Director Gary Chapman keeps things moving, but doesn’t resort to the overuse of a moving camera that can mar these types of films so much, so it retains a cinematic feel, helped by good framing that fills, but never clutters, the 1.85:1 ratio. I wasn’t crazy on the designs of the characters when they were first revealed, but Valiant himself seems to have gone through a softening down of sorts, and seeing these birds in action is a lot more satisfying – they do have real character.

Although it’s mainly strong across the board, any inconsistency in the animation is definitely overcome by what I felt was a very sharp script, written by Jordan Katz, George Webster and George Melrod, who come to the project without much in the way of comedy experience. Maybe they were saving it all up, as there’s some funny stuff here, which will hopefully appeal to American audiences as much as it played well with the Brits. Things have been kept remarkably “strictly British”, both in the design and in the cast (as opposed to throwing in an American voice, a la Mel Gibson in Chicken Run), but should remain accessible to all, especially Ricky Gervais’ Cockney wideboy, who’s act may still seem hot in the US, but has proved himself to be fairly limited with his new show here in the UK.

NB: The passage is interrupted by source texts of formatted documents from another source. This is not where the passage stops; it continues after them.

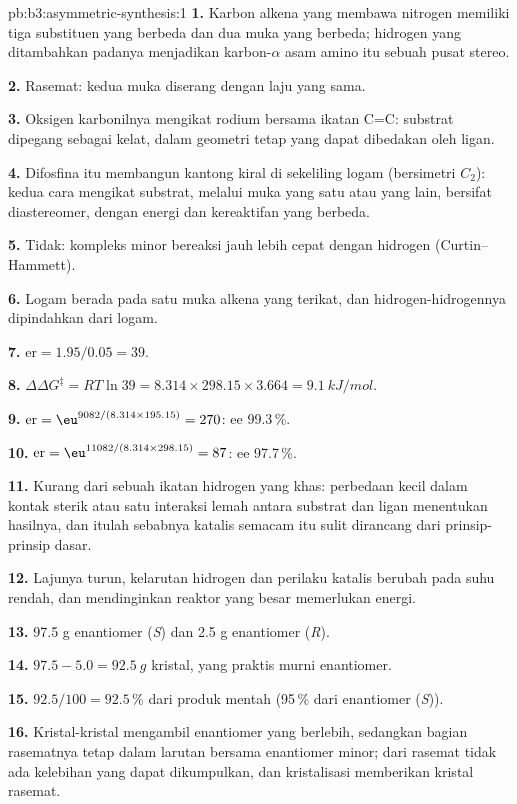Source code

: \begin{solution}{pb:b3:asymmetric-synthesis:1}
\textbf{1.} Karbon alkena yang membawa nitrogen memiliki tiga substituen yang berbeda
dan dua muka yang berbeda; hidrogen yang ditambahkan padanya menjadikan karbon-$\alpha$ asam
amino itu sebuah pusat stereo.

\textbf{2.} Rasemat: kedua muka diserang dengan laju yang sama.

\textbf{3.} Oksigen karbonilnya mengikat rodium bersama ikatan C=C: substrat dipegang
sebagai kelat, dalam geometri tetap yang dapat dibedakan oleh ligan.

\textbf{4.} Difosfina itu membangun kantong kiral di sekeliling logam (bersimetri $C_2$): kedua cara
mengikat substrat, melalui muka yang satu atau yang lain, bersifat diastereomer, dengan energi
dan kereaktifan yang berbeda.

\textbf{5.} Tidak: kompleks minor bereaksi jauh lebih cepat dengan hidrogen (Curtin--Hammett).

\textbf{6.} Logam berada pada satu muka alkena yang terikat, dan hidrogen-hidrogennya
dipindahkan dari logam.

\textbf{7.} $\mathrm{er} = 1.95/0.05 = 39$.

\textbf{8.} $\Delta\Delta G^\ddagger = RT\ln 39 = 8.314 \times 298.15 \times 3.664 = \qty{9.1}{kJ/mol}$.

\textbf{9.} $\mathrm{er} = \eu^{9082/(8.314 \times 195.15)} = 270$: ee 99.3\,\%.

\textbf{10.} $\mathrm{er} = \eu^{11082/(8.314 \times 298.15)} = 87$: ee 97.7\,\%.

\textbf{11.} Kurang dari sebuah ikatan hidrogen yang khas: perbedaan kecil dalam kontak
sterik atau satu interaksi lemah antara substrat dan ligan menentukan
hasilnya, dan itulah sebabnya katalis semacam itu sulit dirancang dari prinsip-prinsip dasar.

\textbf{12.} Lajunya turun, kelarutan hidrogen dan perilaku katalis berubah
pada suhu rendah, dan mendinginkan reaktor yang besar memerlukan energi.

\textbf{13.} 97.5 g enantiomer (\textit{S}) dan 2.5 g enantiomer (\textit{R}).

\textbf{14.} $97.5 - 5.0 = \qty{92.5}{g}$ kristal, yang praktis murni enantiomer.

\textbf{15.} $92.5/100 = 92.5$\,\% dari produk mentah (95\,\% dari enantiomer (\textit{S})).

\textbf{16.} Kristal-kristal mengambil enantiomer yang berlebih, sedangkan bagian rasematnya tetap dalam
larutan bersama enantiomer minor; dari rasemat tidak ada kelebihan yang dapat dikumpulkan, dan
kristalisasi memberikan kristal rasemat.


\end{solution}

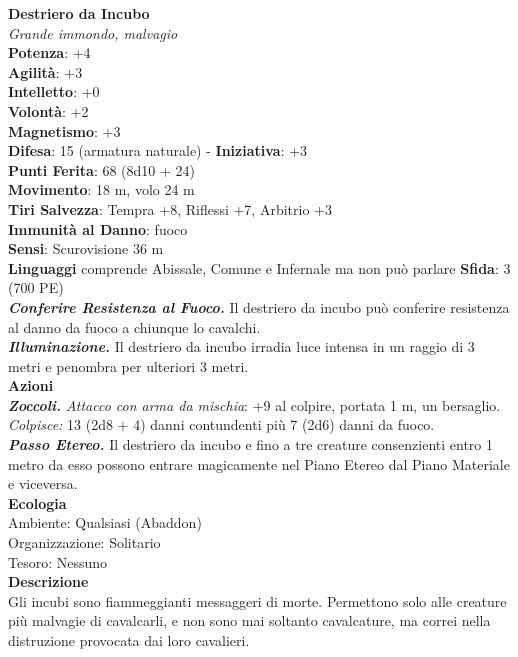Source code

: \begin{multicols}{2}
\medskip\textbf{Destriero da Incubo}\\
\emph{Grande immondo, malvagio}\\
\textbf{Potenza}: +4\\
\textbf{Agilità}: +3\\
\textbf{Intelletto}: +0\\
\textbf{Volontà}: +2\\
\textbf{Magnetismo}: +3\\
\textbf{Difesa}: 15 (armatura naturale) - \textbf{Iniziativa}: +3\\
\textbf{Punti Ferita}: 68 (8d10 + 24)\\
\textbf{Movimento}: 18 m, volo 24 m\\
\textbf{Tiri Salvezza}: Tempra +8, Riflessi +7, Arbitrio +3\\
\textbf{Immunità al Danno}: fuoco\\
\textbf{Sensi}: Scurovisione 36 m\\
\textbf{Linguaggi} comprende Abissale, Comune e Infernale ma non può parlare
\textbf{Sfida}: 3 (700 PE)\smallskip\\
\emph{\textbf{Conferire Resistenza al Fuoco.}} Il destriero da incubo può conferire resistenza al danno da fuoco a chiunque lo cavalchi.\\
\emph{\textbf{Illuminazione.}} Il destriero da incubo irradia luce intensa in un raggio di 3 metri e penombra per ulteriori 3 metri.\\
\smallskip\textbf{Azioni}\\
\emph{\textbf{Zoccoli.} Attacco con arma da mischia}: +9 al colpire, portata 1 m, un bersaglio.\\
\emph{Colpisce:} 13 (2d8 + 4) danni contundenti più 7 (2d6) danni da fuoco.\\
\emph{\textbf{Passo Etereo.}} Il destriero da incubo e fino a tre creature consenzienti entro 1 metro da esso possono entrare magicamente nel Piano Etereo dal Piano Materiale e viceversa.\\
\textbf{Ecologia}\\
Ambiente: Qualsiasi (Abaddon)\\
Organizzazione: Solitario\\
Tesoro: Nessuno\\
\textbf{Descrizione}\\
Gli incubi sono fiammeggianti messaggeri di morte. Permettono solo alle creature più malvagie di cavalcarli, e non sono mai soltanto cavalcature, ma correi nella distruzione provocata dai loro cavalieri.\\


\end{multicols}
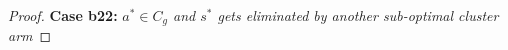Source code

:\begin{proof}


\textbf{Case b22:} \textit{$a^{*}\in C_{g}$ and $s^{*}$ gets eliminated by another sub-optimal cluster arm} 


\end{proof}
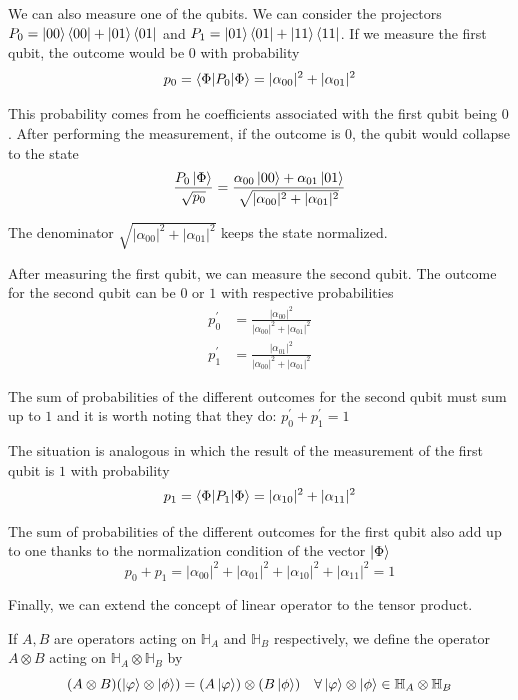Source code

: \begin{ejemplo}
    We can also measure one of the qubits. We can consider the projectors $P_0 =\ket{00}\bra{00}+\ket{01}\bra{01}$ and $P_1=\ket{01}\bra{01}+\ket{11}\bra{11}$. If we measure the first qubit, the outcome would be $0$ with probability 
    $$p_0=\braket{\Phi | P_0 | \Phi} = |\alpha_{00}|^2 + |\alpha_{01}|^2$$
    
    This probability comes from he coefficients associated with the first qubit being $0$. After performing the measurement, if the outcome is $0$, the qubit would collapse to the state 
    $$\frac{P_0 \ket{\Phi}}{\sqrt{p_0}} = \frac{\alpha_{00}\ket{00} + \alpha_{01}\ket{01}}{\sqrt{|\alpha_{00}|^2 +|\alpha_{01}|^2}}$$

    The denominator $\sqrt{|\alpha_{00}|^2 +|\alpha_{01}|^2}$ keeps the state normalized. 

    After measuring the first qubit, we can measure the second qubit. The outcome for the second qubit can be $0$ or $1$ with respective probabilities
    \begin{align}
        p_0^{\prime}&=\frac{|\alpha_{00}|^2}{|\alpha_{00}|^2 +|\alpha_{01}|^2} \\
        p_1^{\prime}&= \frac{|\alpha_{01}|^2}{|\alpha_{00}|^2 +|\alpha_{01}|^2}
    \end{align}

    The sum of probabilities of the different outcomes for the second qubit must sum up to $1$ and it is worth noting that they do: $p_0^\prime + p_1^\prime =1$

    The situation is analogous in which the result of the measurement of the first qubit is $1$ with probability 
    $$p_1=\braket{\Phi | P_1 | \Phi} = |\alpha_{10}|^2 + |\alpha_{11}|^2$$

    The sum of probabilities of the different outcomes for the first qubit also add up to one thanks to the normalization condition of the vector $\ket{\Phi}$
    $$p_0+p_1=|\alpha_{00}|^2+ |\alpha_{01}|^2+ |\alpha_{10}|^2+ |\alpha_{11}|^2 = 1$$
\end{ejemplo}
\medskip
Finally, we can extend the concept of linear operator to the tensor product. 

If $A, B$ are operators acting on $\mathbb{H}_A$ and $\mathbb{H}_B$ respectively, we define the operator $A \otimes B$ acting on $\mathbb{H}_A \otimes \mathbb{H}_B$ by
$$(A \otimes B)(\ket{\varphi} \otimes \ket{\phi}) = (A\ket{\varphi}) \otimes (B\ket{\phi}) \quad \forall \ket{\varphi} \otimes \ket{\phi} \in \mathbb{H}_A \otimes \mathbb{H}_B$$

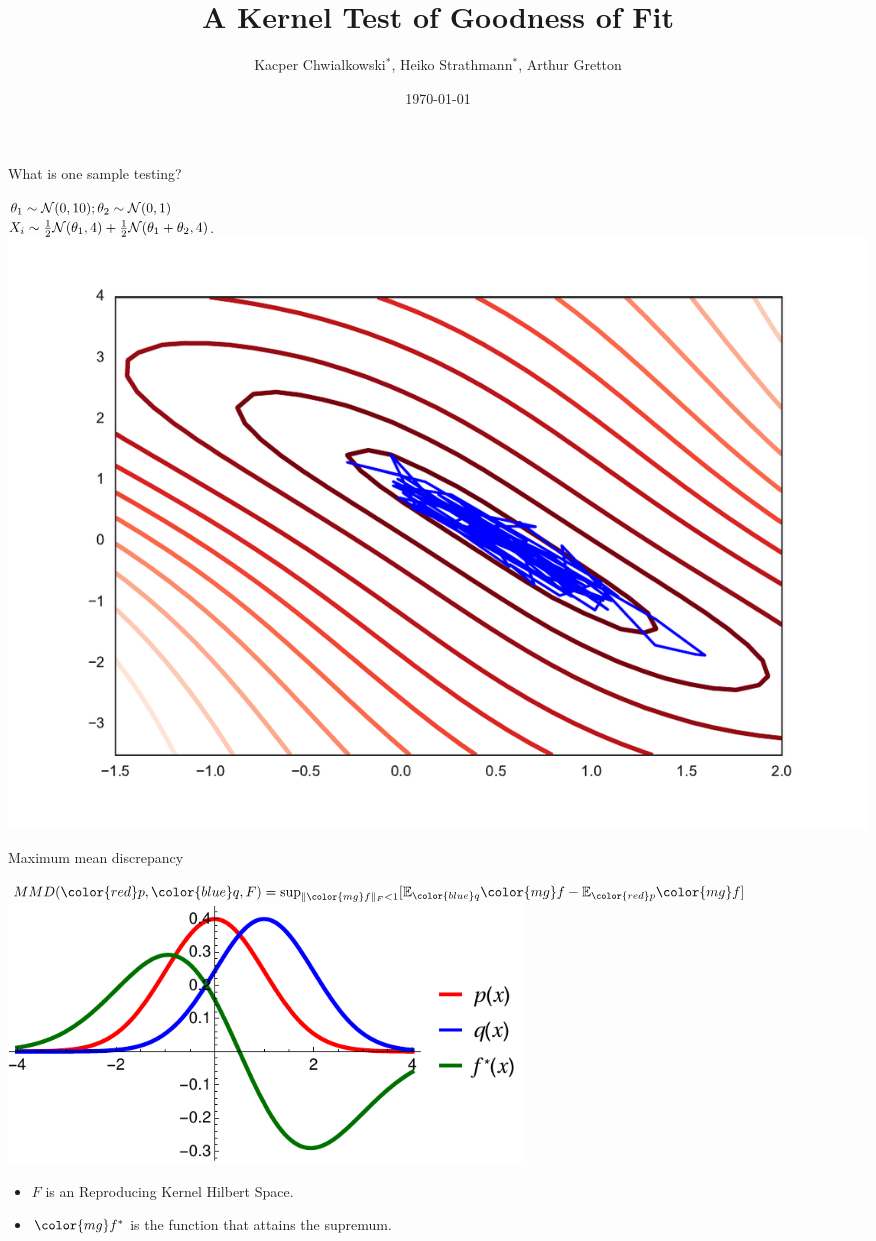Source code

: \documentclass{beamer}
\title{ A Kernel Test of Goodness of Fit}
\date{\today}
\author{Kacper Chwialkowski$^*$, Heiko Strathmann$^*$, Arthur Gretton}
\institute{}
\begin{document}
\frame{\titlepage}
 \begin{frame}{What is one sample testing?}
 \begin{center}
$\theta_{1}\sim{\cal N}(0,10);\theta_{2}\sim{\cal N}(0,1)$\\
$ X_{i}\sim\frac{1}{2}{\cal N}(\theta_{1},4)+\frac{1}{2}{\cal N}(\theta_{1}+\theta_{2},4) $.
 \includegraphics[width=.9\textwidth]{./img/sgld_trace_and_density.pdf} 
 \end{center}
 \end{frame}
 
 \begin{frame}{Maximum mean discrepancy}
 \begin{center}
$MMD({\color{red} p},{ \color{blue} q},F) = \sup_{   \| {\color{mg}f} \|_F<1} [\ev_{{ \color{blue} q}}{\color{mg}f}- \ev_{{\color{red} p}}{\color{mg} f}]  $\\
\vspace{0.5cm}
 \includegraphics[width=0.6\textwidth]{./img/mmd.pdf} 
 \end{center}
 \begin{itemize}
  \item $F$ is an Reproducing Kernel Hilbert Space.
  \item ${\color{mg} f^*}$ is the function that attains the supremum.
 \end{itemize}

 \end{frame} 
 
\end{document}
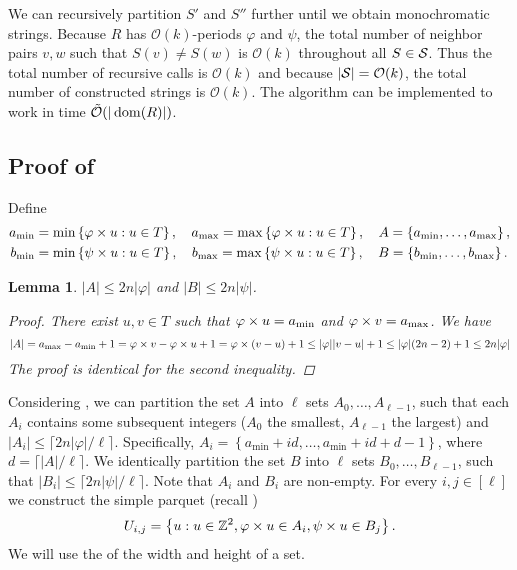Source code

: \documentclass[11pt]{article}
\newcommand{\Z}{\mathbb{Z}}
\renewcommand{\O}{\mathcal{O}}
\newcommand{\tO}{\tilde{\mathcal{O}}}
\renewcommand{\phi}{\varphi}
\newcommand{\set}[1]{\left\lbrace #1 \right\rbrace}
\newcommand{\eq}[1]{\begin{align*} #1 \end{align*}}
\theoremstyle{plain}
\newtheorem{lemma}{Lemma}
\theoremstyle{definition}
\theoremstyle{remark}
\begin{document}
We can recursively partition $S'$ and $S''$ further until we obtain monochromatic strings.
Because $R$ has $\O(k)$-periods $\phi$ and $\psi$, the total number of neighbor pairs $v, w$ such that $S(v) \neq S(w)$ is $\O(k)$ throughout all $S \in \S$.
Thus the total number of recursive calls is $\O(k)$ and because $|\S| = \O(k)$, the total number of constructed strings is $\O(k)$.
The algorithm can be implemented to work in time $\tO(|\d{R}|)$.


\subsection{Proof of } \label{text_decomposition_proof}
Define
\eq{
	a_{\min} &= \min \set{\h{u} : u \in T}, \quad a_{\max} = \max \set{\h{u} : u \in T}, \quad A = \set{a_{\min}, \dots, a_{\max}}, \\
	b_{\min} &= \min \set{\s{u} : u \in T}, \quad b_{\max} = \max \set{\s{u} : u \in T}, \quad B = \set{b_{\min}, \dots, b_{\max}}.
}

\begin{lemma}\label{AB_size_bound}
	$|A| \le 2n|\phi|$ and $|B| \le 2n|\psi|$.
	\begin{proof}
		There exist $u, v \in T$ such that $\h{u} = a_{\min}$ and $\h{v} = a_{\max}$. We have
		$$|A| = a_{\max} - a_{\min} + 1 = \h{v} - \h{u} + 1 = \h{(v - u)} + 1 \le |\phi||v - u| + 1 \le |\phi|(2n - 2) + 1 \le 2n|\phi|$$
		The proof is identical for the second inequality.
	\end{proof}
\end{lemma}

Considering , we can partition the set $A$ into $\ell$ sets $A_0, \dots, A_{\ell - 1}$, such that each $A_i$ contains some subsequent integers ($A_0$ the smallest, $A_{\ell - 1}$ the largest) and $|A_i| \le \lceil 2n|\phi| / \ell \rceil$.
Specifically, 
$ A_i = \set{a_{\min} + id, \dots, a_{\min} + id + d - 1} $, where $d = \lceil |A| / \ell \rceil$.
We identically partition the set $B$ into $\ell$ sets $B_0, \dots, B_{\ell - 1}$, such that $|B_i| \le \lceil 2n|\psi| / \ell \rceil$.
Note that $A_i$ and $B_i$ are non-empty.
For every $i, j \in [\ell]$ we construct the simple parquet (recall )
$$ U_{i,j} = \set{u : u \in \Z^2, \h{u} \in A_i, \s{u} \in B_j}.$$
We will use the  of the width and height of a set.
\end{document}
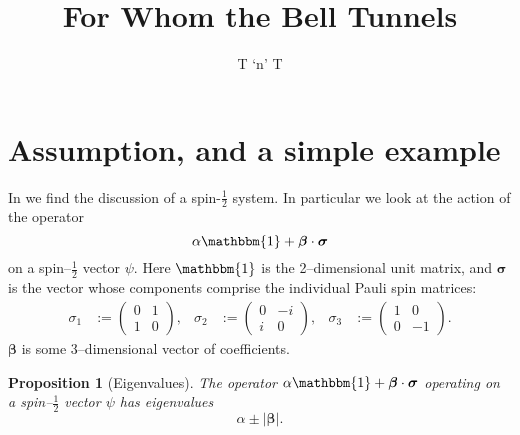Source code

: \documentclass[12pt]{article}
\title{For Whom the Bell Tunnels}
\author{T `n' T}
\newtheorem{prop}[thm]{Proposition}
\begin{document}
\maketitle
\listoftodos

\bigskip

\section{Assumption, and a simple example}
In \cite[p.448]{Bell1966} we find the discussion of a spin-$\frac{1}{2}$ system. In particular we look at the action of the operator
\begin{displaymath}
  \alpha \mathbbm{1} + \bm{\beta} \cdot \bm{\sigma}
\end{displaymath}
on a spin--$\frac{1}{2}$ vector $\psi$. Here $\mathbbm{1}$ is the 2--dimensional unit matrix, and $\bm{\sigma}$ is the vector whose components comprise the individual Pauli spin matrices:
\begin{align*}
  \sigma_1 &:= \begin{pmatrix}
                 0 & 1 \\
                 1 & 0
               \end{pmatrix},
              &
  \sigma_2 &:= \begin{pmatrix}
                 0 & -i \\
                 i & 0
               \end{pmatrix},
              &
  \sigma_3 &:= \begin{pmatrix}
                 1 & 0 \\
                 0 & -1
               \end{pmatrix}.
\end{align*}
$\bm{\beta}$ is some 3--dimensional vector of coefficients.

\begin{prop}[Eigenvalues]
  The operator $\alpha \mathbbm{1} + \bm{\beta} \cdot \bm{\sigma}$ operating on a spin--$\frac{1}{2}$ vector $\psi$ has eigenvalues
  \begin{displaymath}
    \alpha \pm |\bm{\beta}|.
  \end{displaymath}
\end{prop}
\end{document}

So…that’s the good stuff. What about the knocks? Well, my main gripe was with the villain, voiced by rent-an-animation-bad guy Tim Curry. Though he got passed the initial “uh oh” of my worries, he’s played these kind of animated villain roles so much in the past that they all basically become the same character, and his laugh here was pure Long John Silver in the Muppet’s Treasure Island. However, he does give his Falcon Nazi character (don’t worry – nothing too gritty for the kids!) a nice German twisted accent, which gets the vocals away from being just another Curry-for-the-money voice, so not so bad, though he doesn’t quite get the comeuppance that you want in the end…

Other than that, the other thing that surely places this otherwise “valiant attempt” a couple of notches down the animation pole is the lack of background movement, specifically: people. The whole tale is told at pigeon level, as in the Tom and Jerry cartoon, which is fun but it would have been nice to have more of a human population. There are shots where a few folks will be in the background, but there are plenty of others (the Trafalgar Square opening, the French village stop-off, the battle ship fly-by) where the lack of bodies is very noticeable. I wasn’t expecting fully featured, big close ups, but just some silhouetted squads in the backgrounds on establisher shots, or token civilians in the streets. The scenery felt very bare without them there, and the just about passable vehicles that rush by don’t quite cut it.

Vanguard’s first feature is a heartily enjoyable ride, if a little old fashioned (in a very good way). Don’t go in expecting another Incredibles outing from Pixar and try to overlook the much used pigeon-collision and flatulence gags, and you’ll no doubt have a lot of fun. It packs a lot into its 76 minutes, and don’t forget that there is a reason Disney picked this up after all.

With all the hype already starting for the Mouse’s next feathered hero, the much more generically styled Chicken Little, I wouldn’t be surprised if Disney’s race for “most entertaining animated bird feature” of the year ultimately goes to a pigeon rather than the chicken! Enjoy!